2. The frequency doubling circuit of claim 1, wherein the first resonant unit comprises: a first inductor and a first capacitor; the second resonance unit includes: the first inductor and the second inductor are respectively a primary coil and a secondary coil of the transformer; center taps of the primary coil and the secondary coil are grounded through the first capacitor and the second capacitor respectively;

the input end and the output end of the first resonance unit are respectively the two ends of the first inductor, and the input end and the output end of the second resonance unit are respectively the two ends of the second inductor.

3. The frequency doubling circuit of claim 2, wherein the first inductance and the second inductance are arranged to cross and are symmetrical to each other.

4. The frequency doubling circuit of claim 1, wherein the differential amplifying unit comprises: the differential amplifying unit comprises a first transconductance transistor and a second transconductance transistor, wherein the bias end of the first transconductance transistor and the bias end of the second transconductance transistor are respectively a positive input end and a negative input end of the differential amplifying unit, the grounding end of the first transconductance transistor and the grounding end of the second transconductance transistor are grounded, and the output end of the first transconductance transistor and the output end of the second transconductance transistor are respectively two output ends of the differential amplifying unit.

5. The frequency doubling circuit of claim 1, wherein the frequency doubling circuit comprises: a third capacitor and a fourth capacitor;

two control ends of the first switch unit are respectively connected with one ends of the third capacitor and the fourth capacitor, and two control ends of the second switch unit are respectively connected with one ends of the third capacitor and the fourth capacitor;

and the other ends of the third capacitor and the fourth capacitor are respectively connected with the positive input end and the negative input end.

6. The frequency doubling circuit of claim 1, wherein the first switch unit comprises: the input end of the first switch transistor and the input end of the second switch transistor are both input ends of the first switch unit, and the output end of the first switch transistor and the output end of the second switch transistor are respectively two output ends of the first switch unit;

the control end of the first switching transistor and the control end of the second switching transistor are respectively two control ends of the first switching unit.

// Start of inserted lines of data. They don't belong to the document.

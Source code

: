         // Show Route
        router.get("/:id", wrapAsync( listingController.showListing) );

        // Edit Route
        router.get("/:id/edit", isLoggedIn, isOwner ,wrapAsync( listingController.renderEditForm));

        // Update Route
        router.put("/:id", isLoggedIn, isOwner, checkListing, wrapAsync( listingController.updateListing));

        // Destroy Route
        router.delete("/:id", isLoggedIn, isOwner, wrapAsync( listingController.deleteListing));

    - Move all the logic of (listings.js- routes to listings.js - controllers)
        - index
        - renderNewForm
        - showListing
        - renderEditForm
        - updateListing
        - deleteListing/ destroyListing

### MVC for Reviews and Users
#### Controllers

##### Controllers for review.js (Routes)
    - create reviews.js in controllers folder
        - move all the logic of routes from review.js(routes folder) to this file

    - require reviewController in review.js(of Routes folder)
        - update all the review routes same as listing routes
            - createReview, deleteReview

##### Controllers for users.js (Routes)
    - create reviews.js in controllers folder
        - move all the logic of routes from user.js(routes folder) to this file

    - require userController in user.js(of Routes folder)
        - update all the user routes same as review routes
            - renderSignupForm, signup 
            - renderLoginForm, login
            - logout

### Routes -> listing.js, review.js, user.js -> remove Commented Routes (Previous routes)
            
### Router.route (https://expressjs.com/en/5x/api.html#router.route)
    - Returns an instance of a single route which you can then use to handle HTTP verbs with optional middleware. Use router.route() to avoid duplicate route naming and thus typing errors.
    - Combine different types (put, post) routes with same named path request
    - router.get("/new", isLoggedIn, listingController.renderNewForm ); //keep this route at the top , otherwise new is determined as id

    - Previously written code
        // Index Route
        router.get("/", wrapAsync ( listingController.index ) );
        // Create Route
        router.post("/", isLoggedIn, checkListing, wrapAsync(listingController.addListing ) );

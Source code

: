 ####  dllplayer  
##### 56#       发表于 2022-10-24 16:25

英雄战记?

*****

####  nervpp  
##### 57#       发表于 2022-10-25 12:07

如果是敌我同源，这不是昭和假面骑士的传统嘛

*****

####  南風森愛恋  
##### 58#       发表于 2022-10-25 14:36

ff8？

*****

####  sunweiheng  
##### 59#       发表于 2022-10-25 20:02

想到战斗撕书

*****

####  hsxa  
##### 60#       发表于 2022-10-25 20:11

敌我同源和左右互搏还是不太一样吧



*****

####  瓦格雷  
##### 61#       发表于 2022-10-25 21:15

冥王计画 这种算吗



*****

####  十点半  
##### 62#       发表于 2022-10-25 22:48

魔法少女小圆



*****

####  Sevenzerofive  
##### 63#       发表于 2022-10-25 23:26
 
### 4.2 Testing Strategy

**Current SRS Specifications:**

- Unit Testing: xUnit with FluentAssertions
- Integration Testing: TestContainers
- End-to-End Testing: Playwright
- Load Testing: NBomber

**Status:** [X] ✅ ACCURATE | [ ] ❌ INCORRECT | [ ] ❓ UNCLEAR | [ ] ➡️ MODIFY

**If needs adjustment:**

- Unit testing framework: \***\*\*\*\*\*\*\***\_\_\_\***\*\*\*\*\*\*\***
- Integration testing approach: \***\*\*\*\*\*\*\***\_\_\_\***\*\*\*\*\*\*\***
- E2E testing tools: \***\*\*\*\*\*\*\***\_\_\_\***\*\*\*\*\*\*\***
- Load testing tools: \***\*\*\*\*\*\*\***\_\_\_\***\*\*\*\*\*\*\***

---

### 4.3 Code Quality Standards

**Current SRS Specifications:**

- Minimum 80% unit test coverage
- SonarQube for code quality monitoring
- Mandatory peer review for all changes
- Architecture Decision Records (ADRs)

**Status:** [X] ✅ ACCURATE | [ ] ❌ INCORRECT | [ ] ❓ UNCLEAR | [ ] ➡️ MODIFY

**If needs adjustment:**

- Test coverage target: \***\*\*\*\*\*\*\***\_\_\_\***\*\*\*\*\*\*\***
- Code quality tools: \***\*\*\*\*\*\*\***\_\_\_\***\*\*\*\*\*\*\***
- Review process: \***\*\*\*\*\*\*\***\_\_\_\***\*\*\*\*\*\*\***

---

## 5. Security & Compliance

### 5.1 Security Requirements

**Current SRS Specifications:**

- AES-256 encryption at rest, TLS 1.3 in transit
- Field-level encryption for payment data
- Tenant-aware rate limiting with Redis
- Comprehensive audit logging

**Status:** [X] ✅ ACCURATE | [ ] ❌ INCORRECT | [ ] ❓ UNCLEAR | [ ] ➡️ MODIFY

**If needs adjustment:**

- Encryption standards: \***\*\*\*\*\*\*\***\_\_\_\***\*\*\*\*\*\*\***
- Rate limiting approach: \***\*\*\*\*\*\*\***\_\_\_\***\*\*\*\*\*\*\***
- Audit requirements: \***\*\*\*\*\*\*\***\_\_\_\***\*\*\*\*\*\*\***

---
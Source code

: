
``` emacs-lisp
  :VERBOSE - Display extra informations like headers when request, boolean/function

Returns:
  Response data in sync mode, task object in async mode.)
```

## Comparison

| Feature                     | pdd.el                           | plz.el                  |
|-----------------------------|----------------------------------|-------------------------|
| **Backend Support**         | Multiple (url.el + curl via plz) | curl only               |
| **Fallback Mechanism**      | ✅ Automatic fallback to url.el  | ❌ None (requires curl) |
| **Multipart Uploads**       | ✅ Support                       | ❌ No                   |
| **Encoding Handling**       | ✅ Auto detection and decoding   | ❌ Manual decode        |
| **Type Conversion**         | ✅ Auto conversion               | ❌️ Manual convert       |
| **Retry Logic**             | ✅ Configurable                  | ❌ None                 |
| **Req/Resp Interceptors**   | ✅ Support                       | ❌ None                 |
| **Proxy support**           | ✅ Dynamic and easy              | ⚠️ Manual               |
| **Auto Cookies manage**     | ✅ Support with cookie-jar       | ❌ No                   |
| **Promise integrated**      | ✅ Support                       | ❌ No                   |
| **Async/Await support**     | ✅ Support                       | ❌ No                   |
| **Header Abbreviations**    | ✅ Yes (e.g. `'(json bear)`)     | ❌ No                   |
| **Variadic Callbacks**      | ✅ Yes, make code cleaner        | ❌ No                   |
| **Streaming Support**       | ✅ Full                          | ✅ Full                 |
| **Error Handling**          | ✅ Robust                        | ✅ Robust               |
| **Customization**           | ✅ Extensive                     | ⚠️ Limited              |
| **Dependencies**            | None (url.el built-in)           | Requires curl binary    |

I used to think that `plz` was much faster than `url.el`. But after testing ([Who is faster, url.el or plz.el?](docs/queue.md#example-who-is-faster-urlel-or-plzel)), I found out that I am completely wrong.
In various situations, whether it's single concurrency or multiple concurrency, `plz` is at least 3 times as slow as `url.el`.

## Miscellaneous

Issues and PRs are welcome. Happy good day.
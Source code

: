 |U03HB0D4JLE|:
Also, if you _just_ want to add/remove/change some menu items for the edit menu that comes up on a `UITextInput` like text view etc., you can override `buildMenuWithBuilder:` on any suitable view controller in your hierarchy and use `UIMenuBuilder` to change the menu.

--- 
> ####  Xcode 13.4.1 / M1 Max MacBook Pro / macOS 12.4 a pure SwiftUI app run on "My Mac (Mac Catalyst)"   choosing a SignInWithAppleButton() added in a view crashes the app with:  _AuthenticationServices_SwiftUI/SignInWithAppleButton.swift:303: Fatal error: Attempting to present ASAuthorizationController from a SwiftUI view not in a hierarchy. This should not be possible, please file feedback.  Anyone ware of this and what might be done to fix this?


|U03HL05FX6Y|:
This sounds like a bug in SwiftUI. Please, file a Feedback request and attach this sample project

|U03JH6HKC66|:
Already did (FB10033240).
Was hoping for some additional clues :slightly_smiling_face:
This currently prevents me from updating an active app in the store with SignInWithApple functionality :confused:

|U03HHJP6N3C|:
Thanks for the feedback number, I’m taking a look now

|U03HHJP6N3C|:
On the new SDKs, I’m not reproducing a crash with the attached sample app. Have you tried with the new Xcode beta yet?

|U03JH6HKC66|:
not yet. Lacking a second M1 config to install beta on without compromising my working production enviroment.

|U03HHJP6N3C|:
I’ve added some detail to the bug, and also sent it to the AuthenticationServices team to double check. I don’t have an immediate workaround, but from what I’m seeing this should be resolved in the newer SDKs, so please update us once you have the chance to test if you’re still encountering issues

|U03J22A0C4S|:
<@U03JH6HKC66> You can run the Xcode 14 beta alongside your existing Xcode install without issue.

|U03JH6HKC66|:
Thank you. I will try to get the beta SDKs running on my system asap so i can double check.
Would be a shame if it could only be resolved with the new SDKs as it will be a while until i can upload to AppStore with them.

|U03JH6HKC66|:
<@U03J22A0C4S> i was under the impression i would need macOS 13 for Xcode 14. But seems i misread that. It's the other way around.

7. The frequency doubling circuit of claim 1, wherein the second switching unit comprises: the input end of the third switching transistor and the input end of the fourth switching transistor are both the input end of the second switching unit, and the output end of the third switching transistor and the output end of the fourth switching transistor are respectively two output ends of the second switching unit;

the control end of the third switching transistor and the control end of the fourth switching transistor are respectively two control ends of the second switching unit.

8. The frequency doubling circuit of claim 1, wherein the frequency doubling circuit further comprises: a third inductor and a fourth inductor;

one end of the third inductor and one end of the fourth inductor are both connected with a preset power supply, and the other end of the third inductor and the other end of the fourth inductor are respectively connected with the positive output end and the negative output end.

9. A frequency multiplier, comprising: positive input, negative input, positive output and negative output, frequency doubling circuit according to any of the preceding claims 1-8;

the positive input end and the negative input end are respectively connected with two input ends of a differential amplifying unit in the frequency doubling circuit; the positive output end and the negative output end are respectively connected with two output ends of a first switch unit in the frequency doubling circuit; the positive output end and the negative output end are also respectively connected with two output ends of a second switch unit in the frequency doubling circuit.

10. A radio frequency system, comprising: the frequency multiplier of claim 9.